I have the following code segment in R, where I try to train a model based on SVM:

library(base)
library(caret)
library(iml)
library(tidyverse)

dataset <- read_csv("https://gist.githubusercontent.com/dmpe/bfe07a29c7fc1e3a70d0522956d8e4a9/raw/7ea71f7432302bb78e58348fede926142ade6992/pima-indians-diabetes.csv", col_names=FALSE)
X = dataset[, 1:8]
Y = as.factor(ifelse(dataset$X9 == 1, 'diabetes', 'nondiabetes'))

set.seed(88)

nfolds <- 3
cvIndex <- createFolds(Y, nfolds, returnTrain = T)

fit.control <- trainControl(method="cv",
                            index=cvIndex,
                            number=nfolds,
                            classProbs=TRUE,
                            savePredictions=TRUE,
                            verboseIter=TRUE,
                            summaryFunction=twoClassSummary,
                            allowParallel=FALSE)

model <- caret::train(X, Y,
                      method = "svmLinear",
                      trControl = fit.control,
                      preProcess=c("center","scale"),
                      tuneLength=10)

pred <- Predictor$new(model$finalMode, data=dataset)
pdp <- FeatureEffect$new(pred, "X1", method="pdp")

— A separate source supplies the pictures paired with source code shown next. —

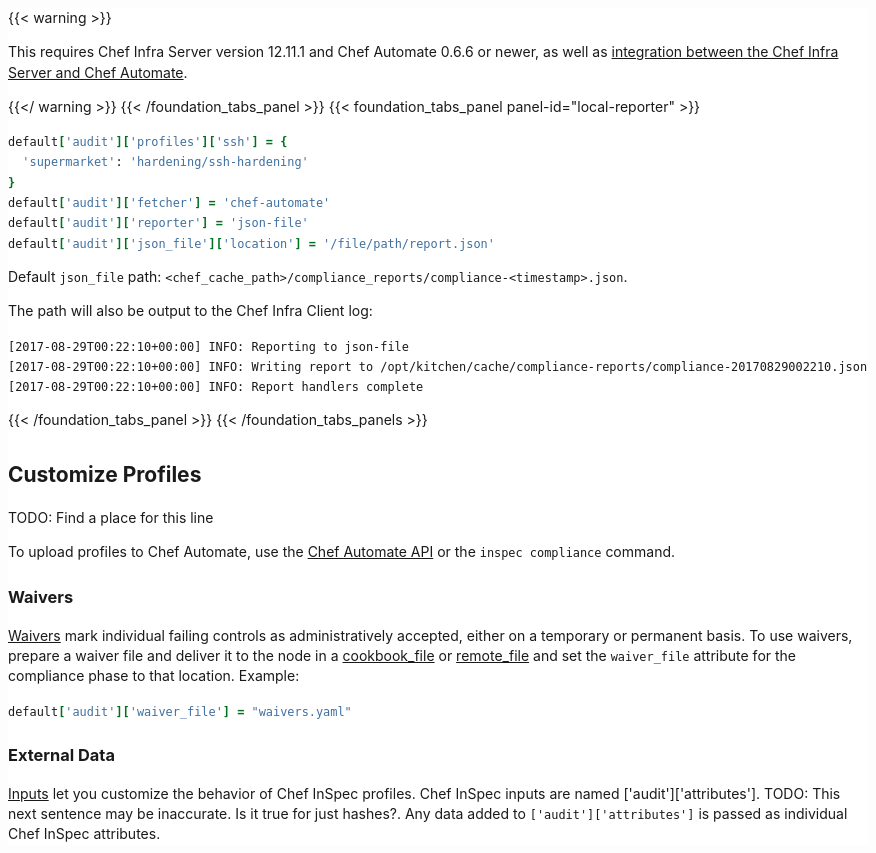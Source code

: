   {{< warning >}}

  This requires Chef Infra Server version 12.11.1 and Chef Automate 0.6.6 or newer, as well as [integration between the Chef Infra Server and Chef Automate](https://docs.chef.io/automate/data_collection/#configure-your-chef-infra-server-to-send-data-to-chef-automate).

  {{</ warning >}}
  {{< /foundation_tabs_panel >}}
    {{< foundation_tabs_panel panel-id="local-reporter" >}}
  ```ruby
  default['audit']['profiles']['ssh'] = {
    'supermarket': 'hardening/ssh-hardening'
  }
  default['audit']['fetcher'] = 'chef-automate'
  default['audit']['reporter'] = 'json-file'
  default['audit']['json_file']['location'] = '/file/path/report.json'
  ```

  Default `json_file` path: `<chef_cache_path>/compliance_reports/compliance-<timestamp>.json`.

  The path will also be output to the Chef Infra Client log:

  ```bash
  [2017-08-29T00:22:10+00:00] INFO: Reporting to json-file
  [2017-08-29T00:22:10+00:00] INFO: Writing report to /opt/kitchen/cache/compliance-reports/compliance-20170829002210.json
  [2017-08-29T00:22:10+00:00] INFO: Report handlers complete
  ```

  {{< /foundation_tabs_panel >}}
{{< /foundation_tabs_panels >}}



## Customize Profiles

TODO: Find a place for this line

To upload profiles to Chef Automate, use the [Chef Automate API](https://docs.chef.io/automate/api/#operation/Create) or the `inspec compliance` command.

### Waivers

[Waivers](https://docs.chef.io/inspec/waivers/) mark individual failing controls as administratively accepted, either on a temporary or permanent basis. To use waivers, prepare a waiver file and deliver it to the node in a [cookbook_file](https://docs.chef.io/resources/cookbook_file/) or [remote_file](https://docs.chef.io/resources/remote_file/) and set the `waiver_file` attribute for the compliance phase to that location. Example:

```ruby
default['audit']['waiver_file'] = "waivers.yaml"
```

### External Data

[Inputs](https://docs.chef.io/inspec/inputs/) let you customize the behavior of Chef InSpec profiles.
Chef InSpec inputs are named ['audit']['attributes'].
TODO: This next sentence may be inaccurate. Is it true for just hashes?.
Any data added to `['audit']['attributes']` is passed as individual Chef InSpec attributes.
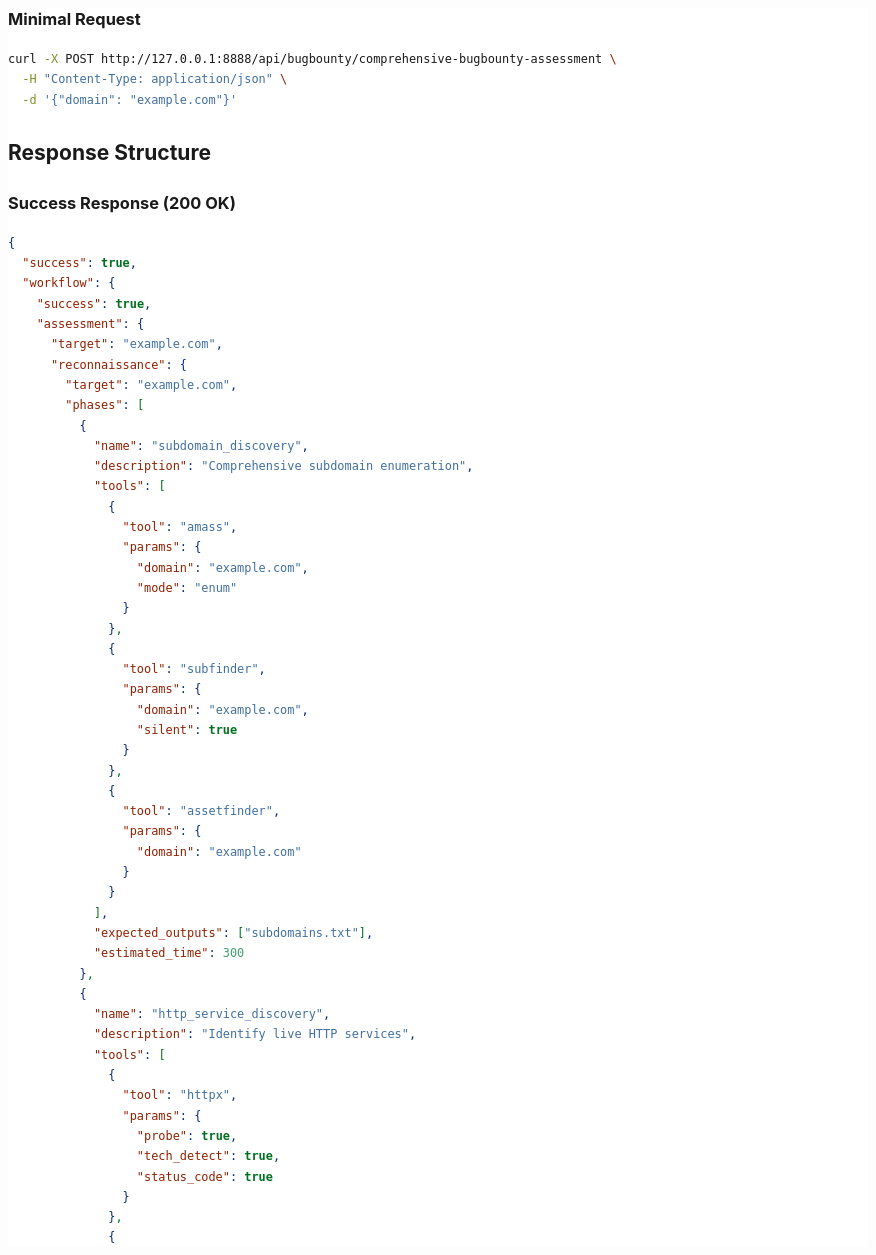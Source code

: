 ### Minimal Request

```bash
curl -X POST http://127.0.0.1:8888/api/bugbounty/comprehensive-bugbounty-assessment \
  -H "Content-Type: application/json" \
  -d '{"domain": "example.com"}'
```

## Response Structure

### Success Response (200 OK)

```json
{
  "success": true,
  "workflow": {
    "success": true,
    "assessment": {
      "target": "example.com",
      "reconnaissance": {
        "target": "example.com",
        "phases": [
          {
            "name": "subdomain_discovery",
            "description": "Comprehensive subdomain enumeration",
            "tools": [
              {
                "tool": "amass",
                "params": {
                  "domain": "example.com",
                  "mode": "enum"
                }
              },
              {
                "tool": "subfinder",
                "params": {
                  "domain": "example.com",
                  "silent": true
                }
              },
              {
                "tool": "assetfinder",
                "params": {
                  "domain": "example.com"
                }
              }
            ],
            "expected_outputs": ["subdomains.txt"],
            "estimated_time": 300
          },
          {
            "name": "http_service_discovery",
            "description": "Identify live HTTP services",
            "tools": [
              {
                "tool": "httpx",
                "params": {
                  "probe": true,
                  "tech_detect": true,
                  "status_code": true
                }
              },
              {
```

However, the predictor throws and error shown on the title. Any ideas why this is happening and how to overcome it?

pat-s
  • 5,992
  • 1
  • 32
  • 60

1 Answers1

1

You don't need to select the model$finalModel (do you have a typo in that line? You have $finalMode - no l). You run a line such as:

pred <- predict(model, newdata, type = "prob")

and Caret will automatically employ the model with best score. The output will give you complementary probabilities for diabetes (column 1) or not (column 2) if you select type = "prob". If you want a specific model from the caret 'model' object, then I believe you can pick it out (from your previous folds question) - but I've never done it and am not sure how.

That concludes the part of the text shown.